Leave out the pictures and repeat everything else in the records exactly.

------------------------------------------------------------

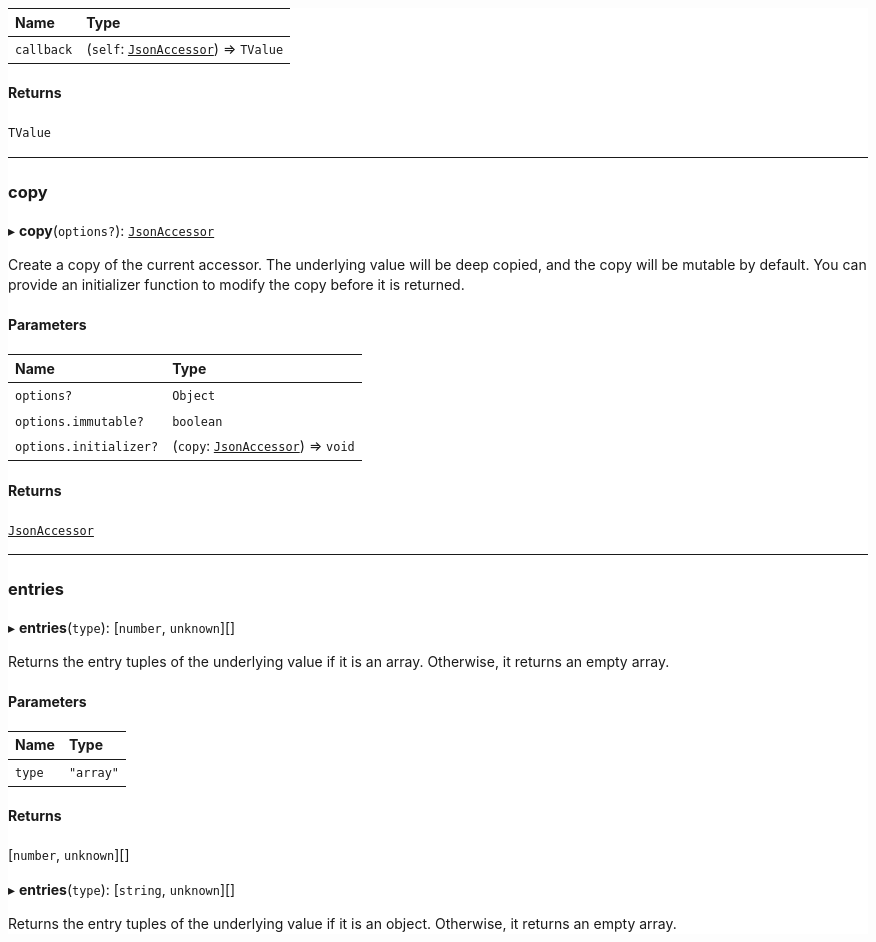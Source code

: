 | Name | Type |
| :------ | :------ |
| `callback` | (`self`: [`JsonAccessor`](JsonAccessor.md)) => `TValue` |

#### Returns

`TValue`

___

### copy

▸ **copy**(`options?`): [`JsonAccessor`](JsonAccessor.md)

Create a copy of the current accessor. The underlying value will be
deep copied, and the copy will be mutable by default. You can provide
an initializer function to modify the copy before it is returned.

#### Parameters

| Name | Type |
| :------ | :------ |
| `options?` | `Object` |
| `options.immutable?` | `boolean` |
| `options.initializer?` | (`copy`: [`JsonAccessor`](JsonAccessor.md)) => `void` |

#### Returns

[`JsonAccessor`](JsonAccessor.md)

___

### entries

▸ **entries**(`type`): [`number`, `unknown`][]

Returns the entry tuples of the underlying value if it is an array.
Otherwise, it returns an empty array.

#### Parameters

| Name | Type |
| :------ | :------ |
| `type` | ``"array"`` |

#### Returns

[`number`, `unknown`][]

▸ **entries**(`type`): [`string`, `unknown`][]

Returns the entry tuples of the underlying value if it is an object.
Otherwise, it returns an empty array.
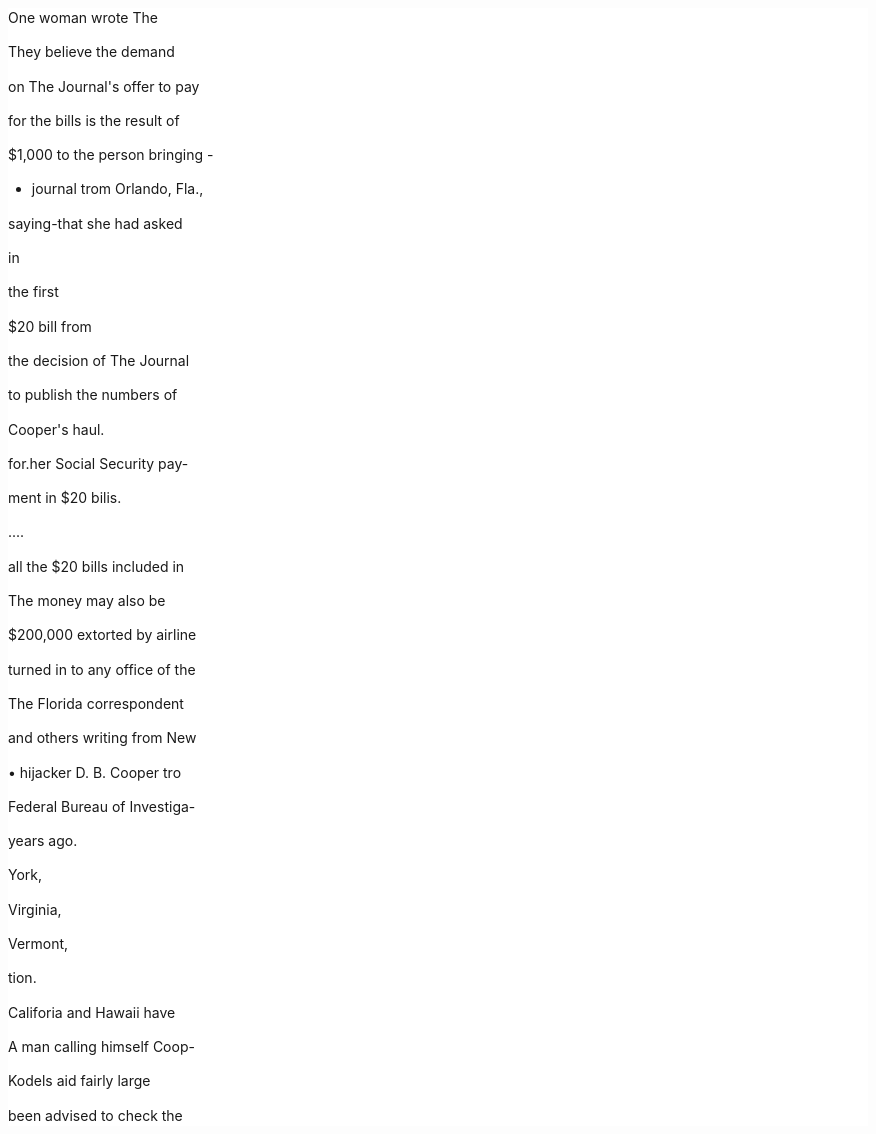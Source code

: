 One woman wrote The

They believe the demand

on The Journal's offer to pay

for the bills is the result of

$1,000 to the person bringing -

- journal trom Orlando, Fla.,

saying-that she had asked

in

the first

$20 bill from

the decision of The Journal

to publish the numbers of

Cooper's haul.

for.her Social Security pay-

ment in $20 bilis.

....

all the $20 bills included in

The money may also be

$200,000 extorted by airline

turned in to any office of the

The Florida correspondent

and others writing from New

• hijacker D. B. Cooper tro

Federal Bureau of Investiga-

years ago.

York,

Virginia,

Vermont,

tion.

Califoria and Hawaii have

A man calling himself Coop-

Kodels aid fairly large

been advised to check the
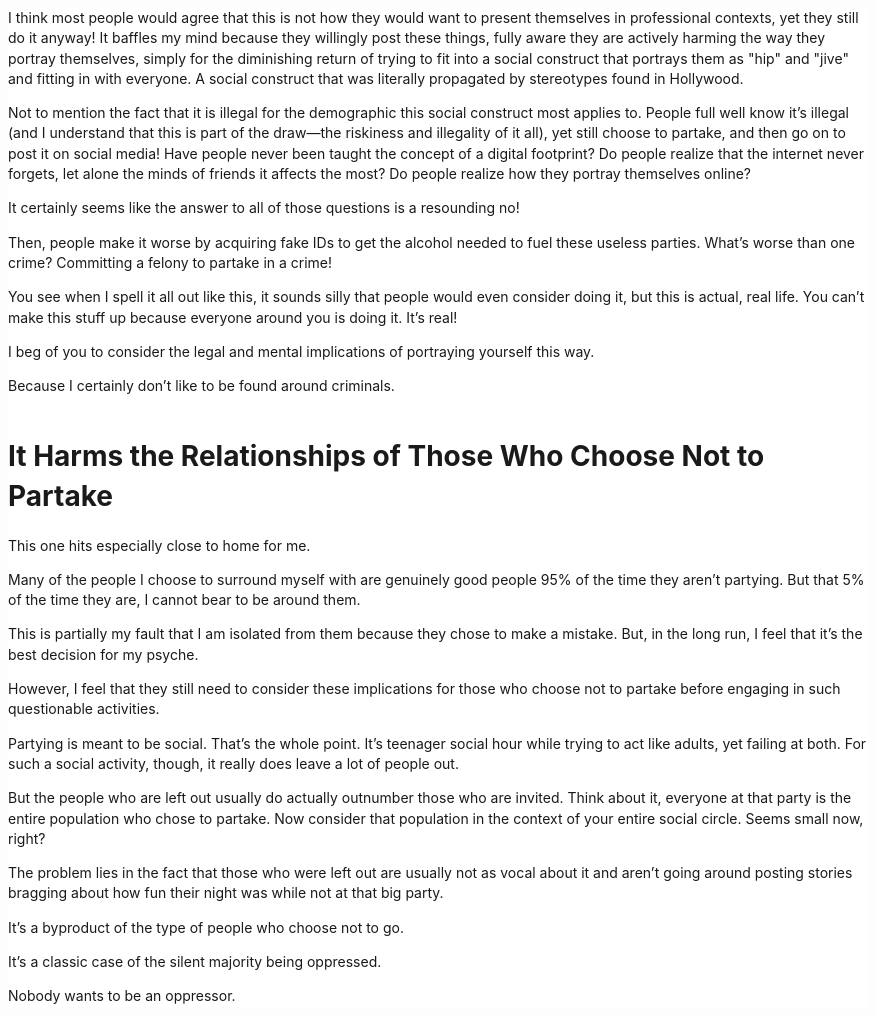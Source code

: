 I think most people would agree that this is not how they would want to present themselves in professional contexts, yet they still do it anyway\! It baffles my mind because they willingly post these things, fully aware they are actively harming the way they portray themselves, simply for the diminishing return of trying to fit into a social construct that portrays them as "hip" and "jive" and fitting in with everyone. A social construct that was literally propagated by stereotypes found in Hollywood.

Not to mention the fact that it is illegal for the demographic this social construct most applies to. People full well know it’s illegal (and I understand that this is part of the draw—the riskiness and illegality of it all), yet still choose to partake, and then go on to post it on social media\! Have people never been taught the concept of a digital footprint? Do people realize that the internet never forgets, let alone the minds of friends it affects the most? Do people realize how they portray themselves online?

It certainly seems like the answer to all of those questions is a resounding no\!

Then, people make it worse by acquiring fake IDs to get the alcohol needed to fuel these useless parties. What’s worse than one crime? Committing a felony to partake in a crime\!

You see when I spell it all out like this, it sounds silly that people would even consider doing it, but this is actual, real life. You can’t make this stuff up because everyone around you is doing it. It’s real\!

I beg of you to consider the legal and mental implications of portraying yourself this way.

Because I certainly don’t like to be found around criminals.

# **It Harms the Relationships of Those Who Choose Not to Partake**

This one hits especially close to home for me.

Many of the people I choose to surround myself with are genuinely good people 95% of the time they aren’t partying. But that 5% of the time they are, I cannot bear to be around them.

This is partially my fault that I am isolated from them because they chose to make a mistake. But, in the long run, I feel that it’s the best decision for my psyche.

However, I feel that they still need to consider these implications for those who choose not to partake before engaging in such questionable activities.

Partying is meant to be social. That’s the whole point. It’s teenager social hour while trying to act like adults, yet failing at both. For such a social activity, though, it really does leave a lot of people out.

But the people who are left out usually do actually outnumber those who are invited. Think about it, everyone at that party is the entire population who chose to partake. Now consider that population in the context of your entire social circle. Seems small now, right?

The problem lies in the fact that those who were left out are usually not as vocal about it and aren’t going around posting stories bragging about how fun their night was while not at that big party.

It’s a byproduct of the type of people who choose not to go.

It’s a classic case of the silent majority being oppressed.

Nobody wants to be an oppressor.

------------------------------------------------------------

◆ Solution to the exercise
Source code

: | Name | Type |
| :------ | :------ |
| `callback` | (`self`: [`JsonAccessor`](JsonAccessor.md)) => `TValue` |

#### Returns

`TValue`

___

### copy

▸ **copy**(`options?`): [`JsonAccessor`](JsonAccessor.md)

Create a copy of the current accessor. The underlying value will be
deep copied, and the copy will be mutable by default. You can provide
an initializer function to modify the copy before it is returned.

#### Parameters

| Name | Type |
| :------ | :------ |
| `options?` | `Object` |
| `options.immutable?` | `boolean` |
| `options.initializer?` | (`copy`: [`JsonAccessor`](JsonAccessor.md)) => `void` |

#### Returns

[`JsonAccessor`](JsonAccessor.md)

___

### entries

▸ **entries**(`type`): [`number`, `unknown`][]

Returns the entry tuples of the underlying value if it is an array.
Otherwise, it returns an empty array.

#### Parameters

| Name | Type |
| :------ | :------ |
| `type` | ``"array"`` |

#### Returns

[`number`, `unknown`][]

▸ **entries**(`type`): [`string`, `unknown`][]

Returns the entry tuples of the underlying value if it is an object.
Otherwise, it returns an empty array.
Source code

: One woman wrote The

They believe the demand

on The Journal's offer to pay

for the bills is the result of

$1,000 to the person bringing -

- journal trom Orlando, Fla.,

saying-that she had asked

in

the first

$20 bill from

the decision of The Journal

to publish the numbers of

Cooper's haul.

for.her Social Security pay-

ment in $20 bilis.

....

all the $20 bills included in

The money may also be

$200,000 extorted by airline

turned in to any office of the

The Florida correspondent

and others writing from New

• hijacker D. B. Cooper tro

Federal Bureau of Investiga-

years ago.

York,

Virginia,

Vermont,

tion.

Califoria and Hawaii have

A man calling himself Coop-

Kodels aid fairly large

been advised to check the
Source code

: I think most people would agree that this is not how they would want to present themselves in professional contexts, yet they still do it anyway\! It baffles my mind because they willingly post these things, fully aware they are actively harming the way they portray themselves, simply for the diminishing return of trying to fit into a social construct that portrays them as "hip" and "jive" and fitting in with everyone. A social construct that was literally propagated by stereotypes found in Hollywood.

Not to mention the fact that it is illegal for the demographic this social construct most applies to. People full well know it’s illegal (and I understand that this is part of the draw—the riskiness and illegality of it all), yet still choose to partake, and then go on to post it on social media\! Have people never been taught the concept of a digital footprint? Do people realize that the internet never forgets, let alone the minds of friends it affects the most? Do people realize how they portray themselves online?

It certainly seems like the answer to all of those questions is a resounding no\!

Then, people make it worse by acquiring fake IDs to get the alcohol needed to fuel these useless parties. What’s worse than one crime? Committing a felony to partake in a crime\!

You see when I spell it all out like this, it sounds silly that people would even consider doing it, but this is actual, real life. You can’t make this stuff up because everyone around you is doing it. It’s real\!

I beg of you to consider the legal and mental implications of portraying yourself this way.

Because I certainly don’t like to be found around criminals.

# **It Harms the Relationships of Those Who Choose Not to Partake**

This one hits especially close to home for me.

Many of the people I choose to surround myself with are genuinely good people 95% of the time they aren’t partying. But that 5% of the time they are, I cannot bear to be around them.

This is partially my fault that I am isolated from them because they chose to make a mistake. But, in the long run, I feel that it’s the best decision for my psyche.

However, I feel that they still need to consider these implications for those who choose not to partake before engaging in such questionable activities.

Partying is meant to be social. That’s the whole point. It’s teenager social hour while trying to act like adults, yet failing at both. For such a social activity, though, it really does leave a lot of people out.

But the people who are left out usually do actually outnumber those who are invited. Think about it, everyone at that party is the entire population who chose to partake. Now consider that population in the context of your entire social circle. Seems small now, right?

The problem lies in the fact that those who were left out are usually not as vocal about it and aren’t going around posting stories bragging about how fun their night was while not at that big party.

It’s a byproduct of the type of people who choose not to go.

It’s a classic case of the silent majority being oppressed.

Nobody wants to be an oppressor.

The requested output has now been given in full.